Я приобняла её, а она, на секунду прильнув ко мне, прошептала:
- Спасибо.
И мы пошли к купе.

Я проснулась, взглянула на соседнюю полку. Она была аккуратно застлана, а Полины и её сумки не было.
«Значит сошла. И не разбудила меня, чтобы попрощаться. А жаль».
Села, и на столике увидела коробочку. Открыла её. Свеча! Но не прежний домик, а что-то вроде разноцветной спирали, а под ней – записку. Развернула и при свете еще раннего сумеречного утра, прочитала: «Ах, если бы муж был хотя бы таким слушателем, как Вы!»

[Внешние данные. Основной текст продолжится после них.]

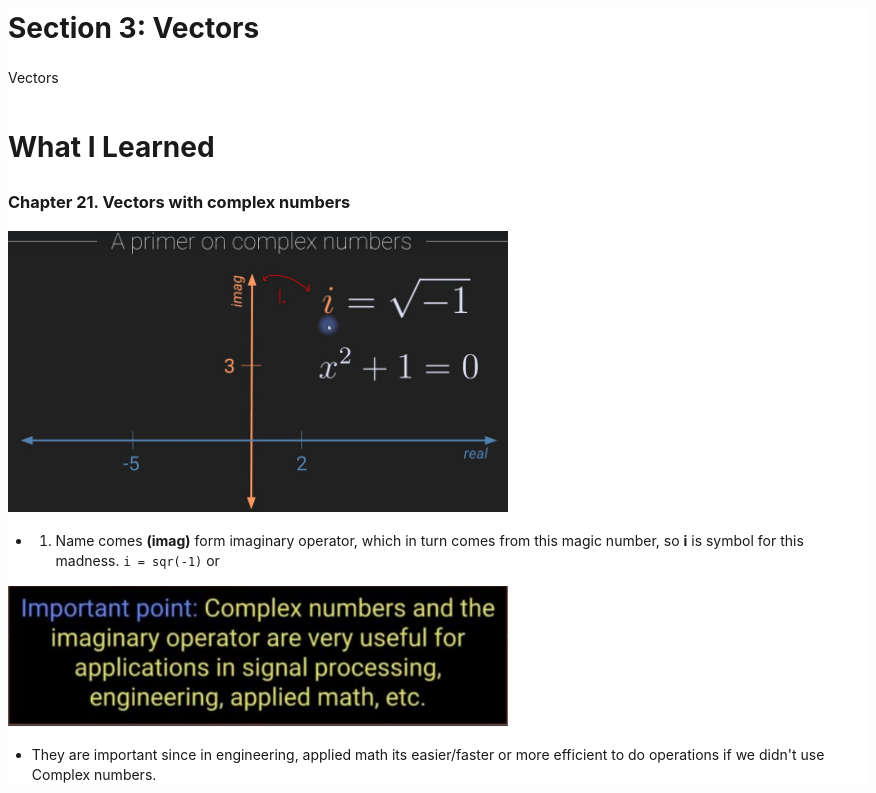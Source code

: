 # Section 3: Vectors

Vectors

# What I Learned


### Chapter 21. Vectors with complex numbers

<img src="primerOnComplex.JPG" alt="alt text" width="500"/>

- 1. Name comes **(imag)** form imaginary operator, which in turn comes from this magic number, so **i** is symbol for this madness. `i = sqr(-1)` or 

<img src="primerOnComplexImportant.JPG" alt="alt text" width="500"/>

- They are important since in engineering, applied math its easier/faster or more efficient to do operations if we didn't use Complex numbers.
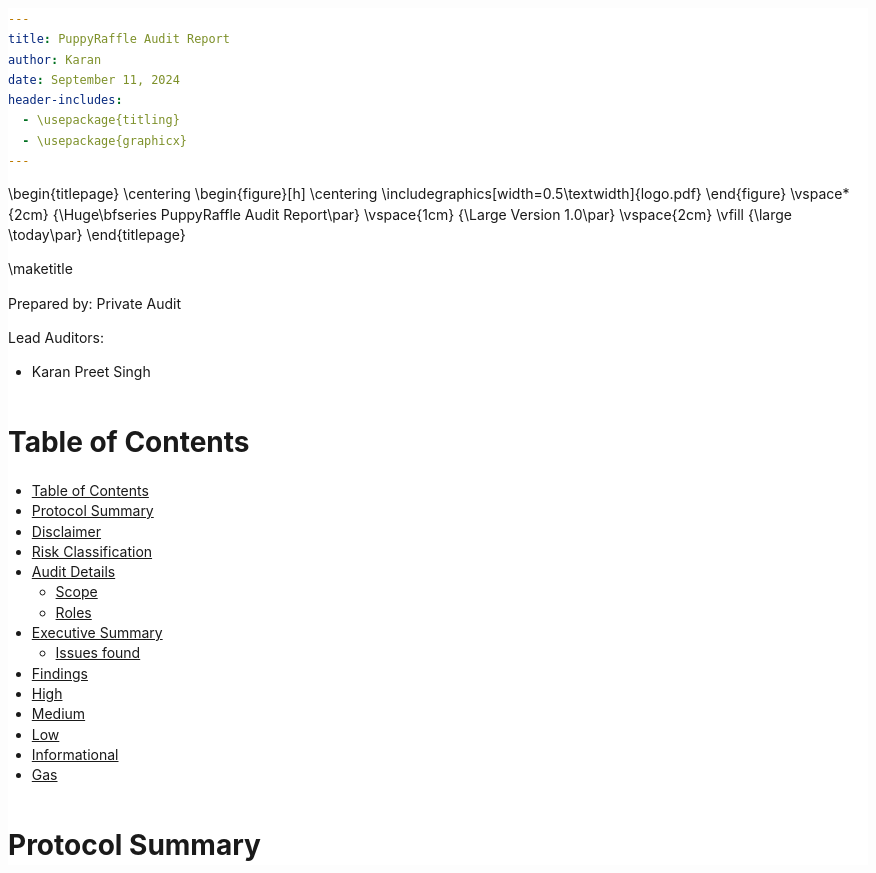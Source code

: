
 ```yaml
---
title: PuppyRaffle Audit Report
author: Karan
date: September 11, 2024
header-includes:
  - \usepackage{titling}
  - \usepackage{graphicx}
---
```


\begin{titlepage}
    \centering
    \begin{figure}[h]
        \centering
        \includegraphics[width=0.5\textwidth]{logo.pdf} 
    \end{figure}
    \vspace*{2cm}
    {\Huge\bfseries PuppyRaffle Audit Report\par}
    \vspace{1cm}
    {\Large Version 1.0\par}
    \vspace{2cm}
    \vfill
    {\large \today\par}
\end{titlepage}

\maketitle



Prepared by: Private Audit

Lead Auditors: 
- Karan Preet Singh

# Table of Contents
- [Table of Contents](#table-of-contents)
- [Protocol Summary](#protocol-summary)
- [Disclaimer](#disclaimer)
- [Risk Classification](#risk-classification)
- [Audit Details](#audit-details)
  - [Scope](#scope)
  - [Roles](#roles)
- [Executive Summary](#executive-summary)
  - [Issues found](#issues-found)
- [Findings](#findings)
- [High](#high)
- [Medium](#medium)
- [Low](#low)
- [Informational](#informational)
- [Gas](#gas)

# Protocol Summary

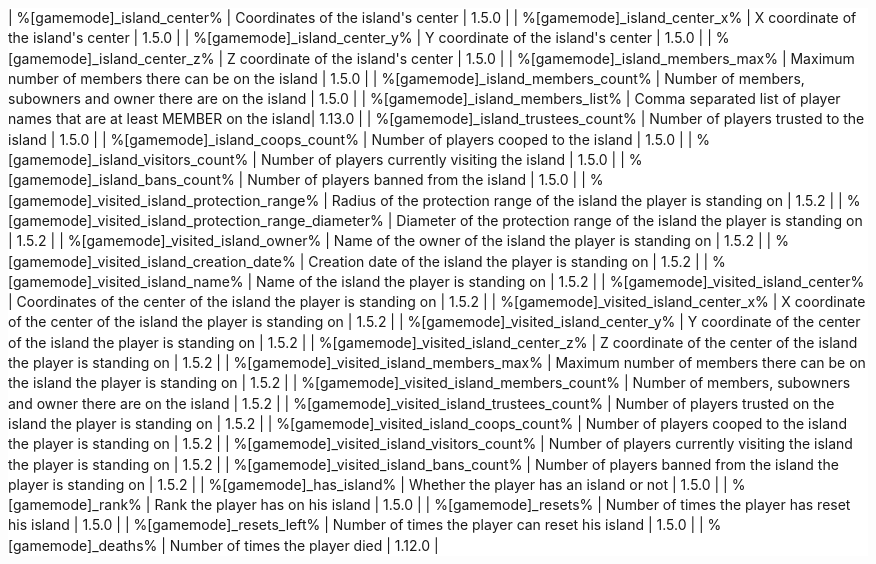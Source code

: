 | %[gamemode]_island_center% | Coordinates of the island's center | 1.5.0 |
| %[gamemode]_island_center_x% | X coordinate of the island's center | 1.5.0 |
| %[gamemode]_island_center_y% | Y coordinate of the island's center | 1.5.0 |
| %[gamemode]_island_center_z% | Z coordinate of the island's center | 1.5.0 |
| %[gamemode]_island_members_max% | Maximum number of members there can be on the island | 1.5.0 |
| %[gamemode]_island_members_count% | Number of members, subowners and owner there are on the island | 1.5.0 |
| %[gamemode]_island_members_list% | Comma separated list of player names that are at least MEMBER on the island| 1.13.0 |
| %[gamemode]_island_trustees_count% | Number of players trusted to the island | 1.5.0 |
| %[gamemode]_island_coops_count% | Number of players cooped to the island | 1.5.0 |
| %[gamemode]_island_visitors_count% | Number of players currently visiting the island | 1.5.0 |
| %[gamemode]_island_bans_count% | Number of players banned from the island | 1.5.0 |
| %[gamemode]_visited_island_protection_range% | Radius of the protection range of the island the player is standing on | 1.5.2 |
| %[gamemode]_visited_island_protection_range_diameter% | Diameter of the protection range of the island the player is standing on | 1.5.2 |
| %[gamemode]_visited_island_owner% | Name of the owner of the island the player is standing on | 1.5.2 |
| %[gamemode]_visited_island_creation_date% | Creation date of the island the player is standing on | 1.5.2 |
| %[gamemode]_visited_island_name% | Name of the island the player is standing on | 1.5.2 |
| %[gamemode]_visited_island_center% | Coordinates of the center of the island the player is standing on | 1.5.2 |
| %[gamemode]_visited_island_center_x% | X coordinate of the center of the island the player is standing on | 1.5.2 |
| %[gamemode]_visited_island_center_y% | Y coordinate of the center of the island the player is standing on | 1.5.2 |
| %[gamemode]_visited_island_center_z% | Z coordinate of the center of the island the player is standing on | 1.5.2 |
| %[gamemode]_visited_island_members_max% | Maximum number of members there can be on the island the player is standing on | 1.5.2 |
| %[gamemode]_visited_island_members_count% | Number of members, subowners and owner there are on the island | 1.5.2 |
| %[gamemode]_visited_island_trustees_count% | Number of players trusted on the island the player is standing on | 1.5.2 |
| %[gamemode]_visited_island_coops_count% | Number of players cooped to the island the player is standing on | 1.5.2 |
| %[gamemode]_visited_island_visitors_count% | Number of players currently visiting the island the player is standing on | 1.5.2 |
| %[gamemode]_visited_island_bans_count% | Number of players banned from the island the player is standing on | 1.5.2 |
| %[gamemode]_has_island% | Whether the player has an island or not | 1.5.0 |
| %[gamemode]_rank% | Rank the player has on his island | 1.5.0 |
| %[gamemode]_resets% | Number of times the player has reset his island | 1.5.0 |
| %[gamemode]_resets_left% | Number of times the player can reset his island | 1.5.0 |
| %[gamemode]_deaths% | Number of times the player died | 1.12.0 |
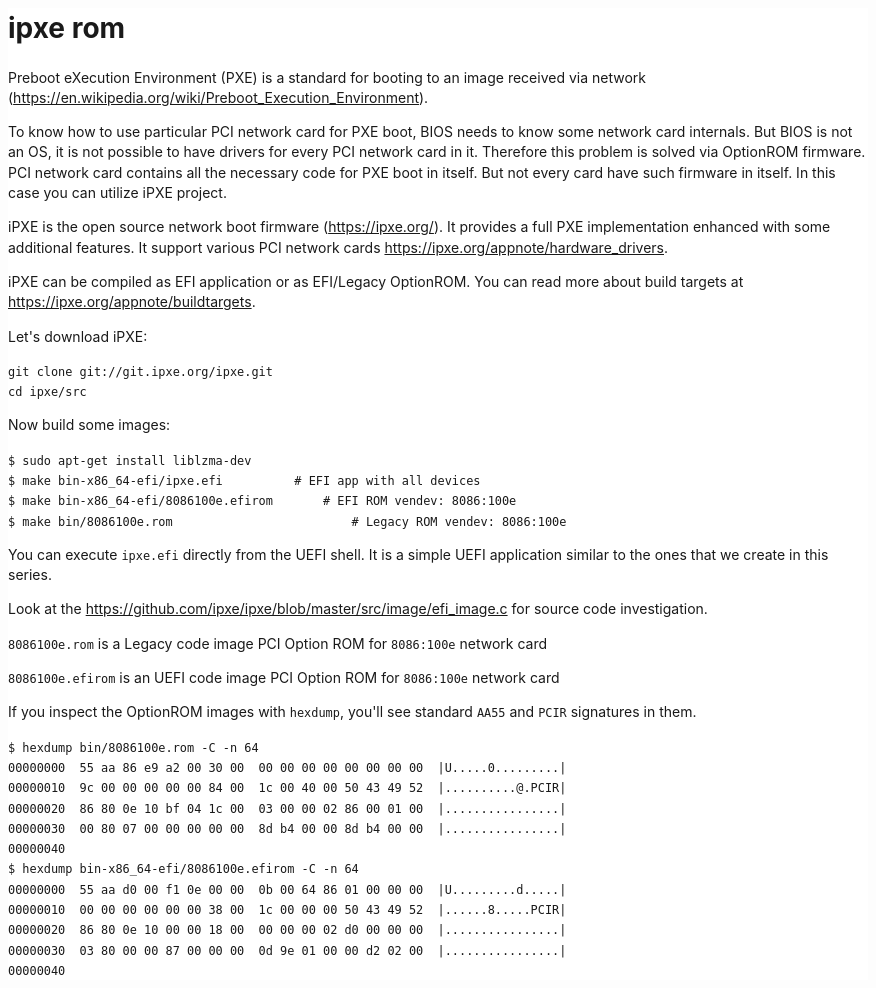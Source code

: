 # ipxe rom

Preboot eXecution Environment (PXE) is a standard for booting to an image received via network (https://en.wikipedia.org/wiki/Preboot_Execution_Environment).

To know how to use particular PCI network card for PXE boot, BIOS needs to know some network card internals. But BIOS is not an OS, it is not possible to have drivers for every PCI network card in it. Therefore this problem is solved via OptionROM firmware. PCI network card contains all the necessary code for PXE boot in itself. But not every card have such firmware in itself. In this case you can utilize iPXE project.

iPXE is the open source network boot firmware (https://ipxe.org/). It provides a full PXE implementation enhanced with some additional features. It support various PCI network cards https://ipxe.org/appnote/hardware_drivers.

iPXE can be compiled as EFI application or as EFI/Legacy OptionROM. You can read more about build targets at https://ipxe.org/appnote/buildtargets.

Let's download iPXE:
```
git clone git://git.ipxe.org/ipxe.git
cd ipxe/src
```

Now build some images:
```
$ sudo apt-get install liblzma-dev
$ make bin-x86_64-efi/ipxe.efi 			# EFI app with all devices
$ make bin-x86_64-efi/8086100e.efirom		# EFI ROM vendev: 8086:100e
$ make bin/8086100e.rom                         # Legacy ROM vendev: 8086:100e
```

You can execute `ipxe.efi` directly from the UEFI shell. It is a simple UEFI application similar to the ones that we create in this series.

Look at the https://github.com/ipxe/ipxe/blob/master/src/image/efi_image.c for source code investigation.

`8086100e.rom` is a Legacy code image PCI Option ROM for `8086:100e` network card

`8086100e.efirom` is an UEFI code image PCI Option ROM for `8086:100e` network card

If you inspect the OptionROM images with `hexdump`, you'll see standard `AA55` and `PCIR` signatures in them.

```
$ hexdump bin/8086100e.rom -C -n 64
00000000  55 aa 86 e9 a2 00 30 00  00 00 00 00 00 00 00 00  |U.....0.........|
00000010  9c 00 00 00 00 00 84 00  1c 00 40 00 50 43 49 52  |..........@.PCIR|
00000020  86 80 0e 10 bf 04 1c 00  03 00 00 02 86 00 01 00  |................|
00000030  00 80 07 00 00 00 00 00  8d b4 00 00 8d b4 00 00  |................|
00000040
$ hexdump bin-x86_64-efi/8086100e.efirom -C -n 64
00000000  55 aa d0 00 f1 0e 00 00  0b 00 64 86 01 00 00 00  |U.........d.....|
00000010  00 00 00 00 00 00 38 00  1c 00 00 00 50 43 49 52  |......8.....PCIR|
00000020  86 80 0e 10 00 00 18 00  00 00 00 02 d0 00 00 00  |................|
00000030  03 80 00 00 87 00 00 00  0d 9e 01 00 00 d2 02 00  |................|
00000040
```
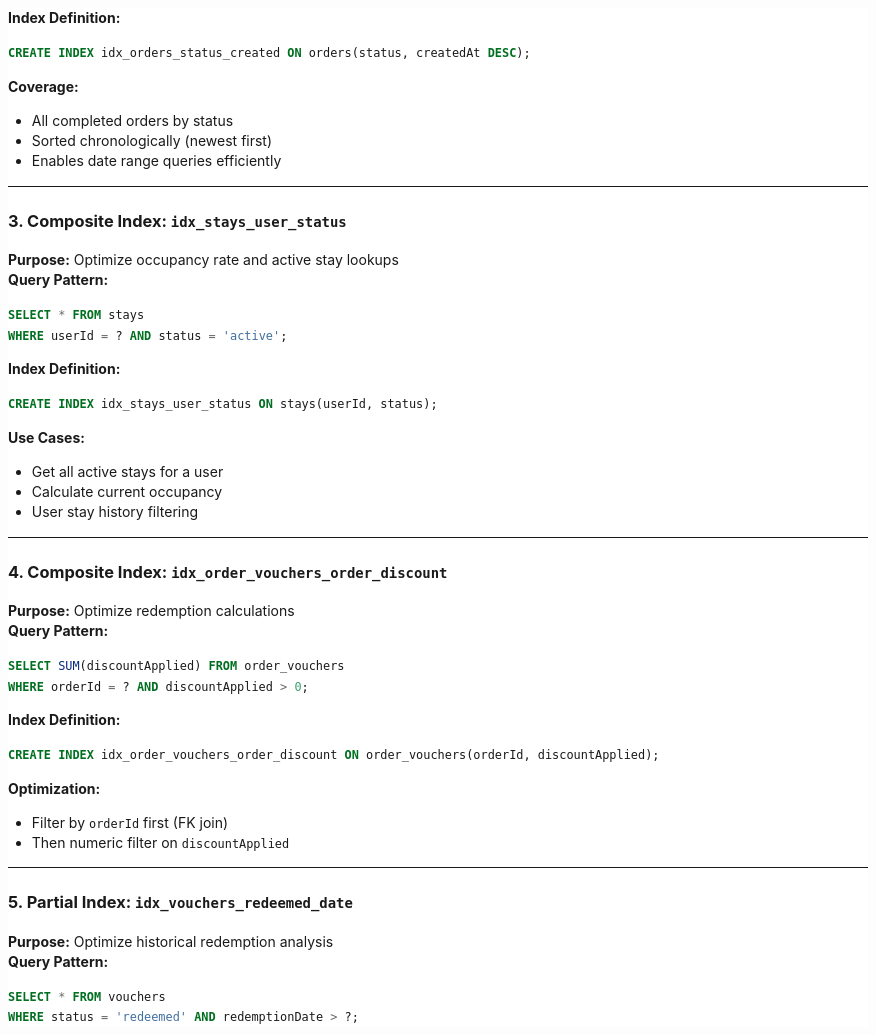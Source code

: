 **Index Definition:**
```sql
CREATE INDEX idx_orders_status_created ON orders(status, createdAt DESC);
```

**Coverage:**
- All completed orders by status
- Sorted chronologically (newest first)
- Enables date range queries efficiently

---

### 3. Composite Index: `idx_stays_user_status`

**Purpose:** Optimize occupancy rate and active stay lookups  
**Query Pattern:**
```sql
SELECT * FROM stays 
WHERE userId = ? AND status = 'active';
```

**Index Definition:**
```sql
CREATE INDEX idx_stays_user_status ON stays(userId, status);
```

**Use Cases:**
- Get all active stays for a user
- Calculate current occupancy
- User stay history filtering

---

### 4. Composite Index: `idx_order_vouchers_order_discount`

**Purpose:** Optimize redemption calculations  
**Query Pattern:**
```sql
SELECT SUM(discountApplied) FROM order_vouchers 
WHERE orderId = ? AND discountApplied > 0;
```

**Index Definition:**
```sql
CREATE INDEX idx_order_vouchers_order_discount ON order_vouchers(orderId, discountApplied);
```

**Optimization:**
- Filter by `orderId` first (FK join)
- Then numeric filter on `discountApplied`

---

### 5. Partial Index: `idx_vouchers_redeemed_date`

**Purpose:** Optimize historical redemption analysis  
**Query Pattern:**
```sql
SELECT * FROM vouchers 
WHERE status = 'redeemed' AND redemptionDate > ?;
```
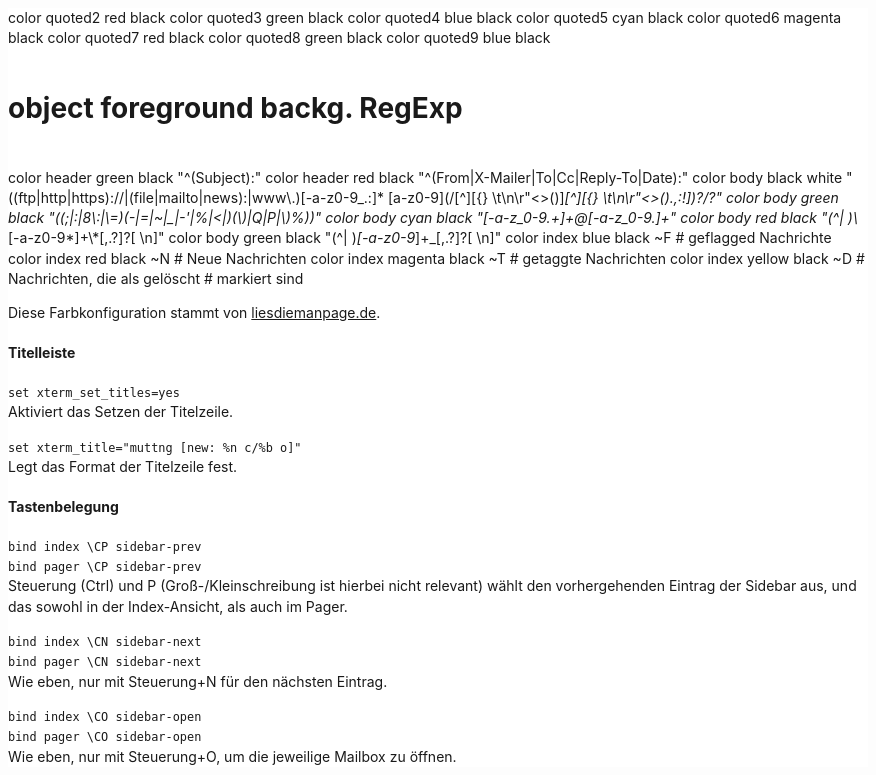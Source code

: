 color quoted2    red            black
color quoted3    green          black
color quoted4    blue           black
color quoted5    cyan           black
color quoted6    magenta        black
color quoted7    red            black
color quoted8    green          black
color quoted9    blue           black
#
#     object     foreground backg.   RegExp
#
color header     green      black  "^(Subject):"
color header     red        black  "^(From|X-Mailer|To|Cc|Reply-To|Date):"
color body       black      white    "((ftp|http|https)://|(file|mailto|news):|www\\.)[-a-z0-9_.:]*
[a-z0-9](/[^][{} \t\n\r\"&lt;&gt;()]*[^][{} \t\n\r\"&lt;&gt;().,:!])?/?"
color body       green      black  "((;|:|8\\:|\\=)(-|=|~|_|-'|%|&lt;|)(\\)|Q|P|\\)%))"
color body       cyan       black  "[-a-z_0-9.+]+@[-a-z_0-9.]+"
color body       red        black  "(^| )\\*[-a-z0-9*]+\\*[,.?]?[ \n]"
color body       green      black  "(^| )_[-a-z0-9_]+_[,.?]?[ \n]"
color index      blue       black  ~F           # geflagged Nachrichte
color index      red        black  ~N           # Neue Nachrichten
color index      magenta    black  ~T           # getaggte Nachrichten
color index      yellow     black  ~D           # Nachrichten, die als gelöscht
                                                # markiert sind</pre>
<p>
Diese Farbkonfiguration stammt von <a
href="http://liesdiemanpage.de/index.php?content=linux%2Fmutt"
title="liesdiemanpage.de">liesdiemanpage.de</a>.
</p>

<h4>Titelleiste</h4>
<p><code>set xterm_set_titles=yes</code><br>
Aktiviert das Setzen der Titelzeile.</p>

<p><code>set xterm_title="muttng [new: %n c/%b o]"</code><br>
Legt das Format der Titelzeile fest.</p>

<h4>Tastenbelegung</h4>
<p><code>bind index \CP sidebar-prev</code><br>
<code>bind pager \CP sidebar-prev</code><br>
Steuerung (Ctrl) und P (Groß-/Kleinschreibung ist hierbei nicht relevant) wählt
den vorhergehenden Eintrag der Sidebar aus, und das sowohl in der
Index-Ansicht, als auch im Pager.</p>

<p><code>bind index \CN sidebar-next</code><br>
<code>bind pager \CN sidebar-next</code><br>
Wie eben, nur mit Steuerung+N für den nächsten Eintrag.</p>

<p><code>bind index \CO sidebar-open</code><br>
<code>bind pager \CO sidebar-open</code><br>
Wie eben, nur mit Steuerung+O, um die jeweilige Mailbox zu öffnen.</p>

«И номера телефона не оставила. А, впрочем, я-то дала ей свой, так, что, может позвонит?».
Но она не позвонила.

Но случилось так, что спустя почти год мы снова встретились во время моей очередной поездки в Москву. На вокзале, пережидая весьма обильный дождь, я вошла в него и увидела у окна женщину, разговаривающую по мобильнику.
«Как похожа на Полину!».
А подойдя ближе, всплеснула руками:
- Полина! Вы?!
Она удивлённо взглянула, улыбнулась, бросила в мобильник еще несколько слов, сунула его в карман:
- Ну надо же! - И даже приобняла: - Не думала, что судьба снова сведет нас... А я снова – к детям... жду, когда сын подъедет... опоздал из-за пробок.
И под приглушенный шумок вокзала из нашего торопливого разговора я всё же услышала от неё несколько слов и о нашей встрече в купе: «Да, тогда я искала поверхностную радость... надо было нырять за ней в глубину... она живёт в нас тайно... надо пробуждать её, холить, делиться с теми, кто рядом... учусь этому...   не всё было в жизни так, как хотелось, но ведь вырастили с мужем детей...».
Но увидела сына, махнула ему рукой, торопливо попрощалась:
- Я позвоню Вам!
И позвонила почти через полгода:
«Наш уютный парк с озером... грядки, цветы - на даче... друзья, музыка, фильмы... недавно возвратилась из Берлина... два месяца, у Володи... уехал на свою родину... да, там хорошо... нет, не осталась... ностальгия... да и не могу предать память того, с кем столько прожила».
Позвонит ли Полина еще? А, впрочем... Не люблю эти связующие, но истончающиеся нити, которые вот-вот могут оборваться, поэтому звонок её уже не столь и важен, - словесный портрет написан.